## Aim of the exercise
Set down exactly the lines that run from the line with "#### 新建 VMkernel 网卡" to the end of the data, and nothing else.

═════ Given records

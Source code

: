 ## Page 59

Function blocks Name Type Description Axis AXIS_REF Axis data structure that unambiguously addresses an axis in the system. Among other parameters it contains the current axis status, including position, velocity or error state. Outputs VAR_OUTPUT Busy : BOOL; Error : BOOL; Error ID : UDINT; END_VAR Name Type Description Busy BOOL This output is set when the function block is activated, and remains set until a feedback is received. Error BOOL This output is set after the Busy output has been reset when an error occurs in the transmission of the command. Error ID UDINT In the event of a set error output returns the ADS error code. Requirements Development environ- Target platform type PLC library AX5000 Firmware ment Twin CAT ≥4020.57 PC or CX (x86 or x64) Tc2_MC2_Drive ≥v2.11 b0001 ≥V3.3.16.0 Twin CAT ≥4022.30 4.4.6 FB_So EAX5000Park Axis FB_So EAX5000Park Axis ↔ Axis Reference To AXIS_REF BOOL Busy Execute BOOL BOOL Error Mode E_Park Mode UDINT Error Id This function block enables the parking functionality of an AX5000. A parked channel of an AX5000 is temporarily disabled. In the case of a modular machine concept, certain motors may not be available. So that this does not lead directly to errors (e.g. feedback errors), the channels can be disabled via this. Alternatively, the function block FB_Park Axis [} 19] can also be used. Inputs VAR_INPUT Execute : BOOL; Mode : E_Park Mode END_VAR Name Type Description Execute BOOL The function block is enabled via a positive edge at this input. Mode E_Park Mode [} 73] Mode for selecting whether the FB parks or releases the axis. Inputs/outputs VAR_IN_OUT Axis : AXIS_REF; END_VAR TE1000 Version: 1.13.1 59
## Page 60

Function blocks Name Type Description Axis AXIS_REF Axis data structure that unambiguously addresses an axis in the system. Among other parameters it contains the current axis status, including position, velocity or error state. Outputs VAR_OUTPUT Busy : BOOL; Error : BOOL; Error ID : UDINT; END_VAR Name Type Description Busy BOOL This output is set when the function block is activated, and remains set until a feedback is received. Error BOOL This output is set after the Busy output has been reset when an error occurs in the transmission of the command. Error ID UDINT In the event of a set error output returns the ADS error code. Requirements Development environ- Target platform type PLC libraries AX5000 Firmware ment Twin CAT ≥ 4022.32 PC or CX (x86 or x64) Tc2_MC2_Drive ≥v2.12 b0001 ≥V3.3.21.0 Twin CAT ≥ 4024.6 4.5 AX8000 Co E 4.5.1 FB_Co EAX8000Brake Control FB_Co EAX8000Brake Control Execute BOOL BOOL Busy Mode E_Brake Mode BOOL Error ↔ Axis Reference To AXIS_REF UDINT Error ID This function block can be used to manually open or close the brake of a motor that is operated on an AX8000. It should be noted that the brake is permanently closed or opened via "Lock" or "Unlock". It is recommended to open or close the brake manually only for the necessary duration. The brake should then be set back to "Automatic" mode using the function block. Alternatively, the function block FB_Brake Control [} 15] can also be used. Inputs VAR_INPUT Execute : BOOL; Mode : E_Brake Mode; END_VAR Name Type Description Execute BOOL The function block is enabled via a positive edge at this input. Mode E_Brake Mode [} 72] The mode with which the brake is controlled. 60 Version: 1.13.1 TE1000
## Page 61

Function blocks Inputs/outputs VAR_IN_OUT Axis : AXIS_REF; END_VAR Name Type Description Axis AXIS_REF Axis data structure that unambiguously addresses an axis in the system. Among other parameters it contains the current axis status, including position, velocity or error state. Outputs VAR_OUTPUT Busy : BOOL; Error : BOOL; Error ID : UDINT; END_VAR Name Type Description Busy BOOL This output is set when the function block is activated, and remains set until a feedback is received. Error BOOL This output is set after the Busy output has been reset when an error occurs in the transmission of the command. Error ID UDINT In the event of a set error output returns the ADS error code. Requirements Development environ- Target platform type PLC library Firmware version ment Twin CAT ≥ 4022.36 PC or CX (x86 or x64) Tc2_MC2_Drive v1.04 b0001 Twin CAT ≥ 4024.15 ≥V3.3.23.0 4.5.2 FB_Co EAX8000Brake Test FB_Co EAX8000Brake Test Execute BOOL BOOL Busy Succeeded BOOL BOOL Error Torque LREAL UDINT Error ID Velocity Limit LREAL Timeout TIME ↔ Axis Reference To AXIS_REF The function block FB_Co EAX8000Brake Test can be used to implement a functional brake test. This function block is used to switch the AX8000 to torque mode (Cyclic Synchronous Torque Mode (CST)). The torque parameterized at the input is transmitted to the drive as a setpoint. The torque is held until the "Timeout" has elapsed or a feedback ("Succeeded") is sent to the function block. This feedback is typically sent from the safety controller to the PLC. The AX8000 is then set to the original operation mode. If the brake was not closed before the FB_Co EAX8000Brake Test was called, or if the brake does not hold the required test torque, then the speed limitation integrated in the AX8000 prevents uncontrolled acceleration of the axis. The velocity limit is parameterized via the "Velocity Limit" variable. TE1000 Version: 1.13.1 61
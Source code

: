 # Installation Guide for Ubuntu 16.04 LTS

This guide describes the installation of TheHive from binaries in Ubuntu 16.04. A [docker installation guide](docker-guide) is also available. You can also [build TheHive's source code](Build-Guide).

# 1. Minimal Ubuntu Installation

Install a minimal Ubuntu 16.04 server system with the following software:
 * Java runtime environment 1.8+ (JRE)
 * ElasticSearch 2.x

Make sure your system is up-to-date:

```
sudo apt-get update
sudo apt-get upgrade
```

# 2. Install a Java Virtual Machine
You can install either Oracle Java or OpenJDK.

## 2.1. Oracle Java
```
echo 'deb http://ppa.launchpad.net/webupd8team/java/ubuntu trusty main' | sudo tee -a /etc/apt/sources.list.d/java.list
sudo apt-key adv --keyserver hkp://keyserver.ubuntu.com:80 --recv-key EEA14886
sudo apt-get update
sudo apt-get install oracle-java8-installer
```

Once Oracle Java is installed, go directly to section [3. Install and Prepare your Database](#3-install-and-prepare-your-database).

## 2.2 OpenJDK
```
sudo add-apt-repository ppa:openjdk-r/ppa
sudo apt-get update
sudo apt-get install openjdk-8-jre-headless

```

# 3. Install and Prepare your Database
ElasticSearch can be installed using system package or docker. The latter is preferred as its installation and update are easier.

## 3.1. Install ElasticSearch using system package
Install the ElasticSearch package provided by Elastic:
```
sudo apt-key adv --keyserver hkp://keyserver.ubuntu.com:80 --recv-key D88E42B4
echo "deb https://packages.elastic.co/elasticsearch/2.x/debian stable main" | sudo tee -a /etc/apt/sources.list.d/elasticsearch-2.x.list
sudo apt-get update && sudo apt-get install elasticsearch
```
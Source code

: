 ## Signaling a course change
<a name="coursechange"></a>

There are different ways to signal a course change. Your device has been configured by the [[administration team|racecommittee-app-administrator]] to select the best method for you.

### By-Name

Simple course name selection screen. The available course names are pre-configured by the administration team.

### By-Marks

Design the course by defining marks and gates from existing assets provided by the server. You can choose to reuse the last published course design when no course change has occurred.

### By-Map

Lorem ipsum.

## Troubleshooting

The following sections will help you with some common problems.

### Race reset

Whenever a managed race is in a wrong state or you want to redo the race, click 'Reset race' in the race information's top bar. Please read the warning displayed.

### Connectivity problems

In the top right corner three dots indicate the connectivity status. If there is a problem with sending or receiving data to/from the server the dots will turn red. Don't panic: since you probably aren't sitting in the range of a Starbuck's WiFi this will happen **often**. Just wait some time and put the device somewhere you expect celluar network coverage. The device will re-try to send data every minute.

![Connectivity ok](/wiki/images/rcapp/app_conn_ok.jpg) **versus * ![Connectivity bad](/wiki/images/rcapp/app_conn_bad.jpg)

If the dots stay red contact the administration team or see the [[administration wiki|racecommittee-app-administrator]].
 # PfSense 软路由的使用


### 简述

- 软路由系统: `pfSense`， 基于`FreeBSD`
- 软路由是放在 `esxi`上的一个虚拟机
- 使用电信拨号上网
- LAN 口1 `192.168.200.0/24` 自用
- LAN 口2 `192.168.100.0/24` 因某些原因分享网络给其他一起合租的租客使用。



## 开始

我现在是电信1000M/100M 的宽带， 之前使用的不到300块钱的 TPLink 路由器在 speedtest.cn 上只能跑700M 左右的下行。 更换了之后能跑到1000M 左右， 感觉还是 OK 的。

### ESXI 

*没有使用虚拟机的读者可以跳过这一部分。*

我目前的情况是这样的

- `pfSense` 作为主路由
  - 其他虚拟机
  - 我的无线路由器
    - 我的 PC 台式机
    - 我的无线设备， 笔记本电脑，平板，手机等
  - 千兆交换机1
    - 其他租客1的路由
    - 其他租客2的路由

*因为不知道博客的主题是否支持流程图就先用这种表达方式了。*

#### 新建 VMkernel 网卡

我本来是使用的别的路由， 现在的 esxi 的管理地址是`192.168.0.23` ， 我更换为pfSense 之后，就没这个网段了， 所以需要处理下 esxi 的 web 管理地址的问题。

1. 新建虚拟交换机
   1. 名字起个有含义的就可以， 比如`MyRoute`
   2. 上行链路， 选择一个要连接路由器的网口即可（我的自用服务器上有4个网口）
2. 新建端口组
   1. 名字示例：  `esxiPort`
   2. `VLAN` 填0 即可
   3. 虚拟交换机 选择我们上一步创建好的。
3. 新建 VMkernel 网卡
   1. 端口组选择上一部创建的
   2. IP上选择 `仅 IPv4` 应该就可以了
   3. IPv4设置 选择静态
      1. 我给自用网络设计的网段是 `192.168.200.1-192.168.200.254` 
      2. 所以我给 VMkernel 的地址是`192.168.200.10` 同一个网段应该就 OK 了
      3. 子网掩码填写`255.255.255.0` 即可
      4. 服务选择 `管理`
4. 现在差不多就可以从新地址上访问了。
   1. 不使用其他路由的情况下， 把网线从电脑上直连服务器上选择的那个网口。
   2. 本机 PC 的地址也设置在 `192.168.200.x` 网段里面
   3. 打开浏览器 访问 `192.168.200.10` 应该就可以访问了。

══════════

## Answer box
#### 新建 VMkernel 网卡

我本来是使用的别的路由， 现在的 esxi 的管理地址是`192.168.0.23` ， 我更换为pfSense 之后，就没这个网段了， 所以需要处理下 esxi 的 web 管理地址的问题。

1. 新建虚拟交换机
   1. 名字起个有含义的就可以， 比如`MyRoute`
   2. 上行链路， 选择一个要连接路由器的网口即可（我的自用服务器上有4个网口）
2. 新建端口组
   1. 名字示例：  `esxiPort`
   2. `VLAN` 填0 即可
   3. 虚拟交换机 选择我们上一步创建好的。
3. 新建 VMkernel 网卡
   1. 端口组选择上一部创建的
   2. IP上选择 `仅 IPv4` 应该就可以了
   3. IPv4设置 选择静态
      1. 我给自用网络设计的网段是 `192.168.200.1-192.168.200.254` 
      2. 所以我给 VMkernel 的地址是`192.168.200.10` 同一个网段应该就 OK 了
      3. 子网掩码填写`255.255.255.0` 即可
      4. 服务选择 `管理`
4. 现在差不多就可以从新地址上访问了。
   1. 不使用其他路由的情况下， 把网线从电脑上直连服务器上选择的那个网口。
   2. 本机 PC 的地址也设置在 `192.168.200.x` 网段里面
   3. 打开浏览器 访问 `192.168.200.10` 应该就可以访问了。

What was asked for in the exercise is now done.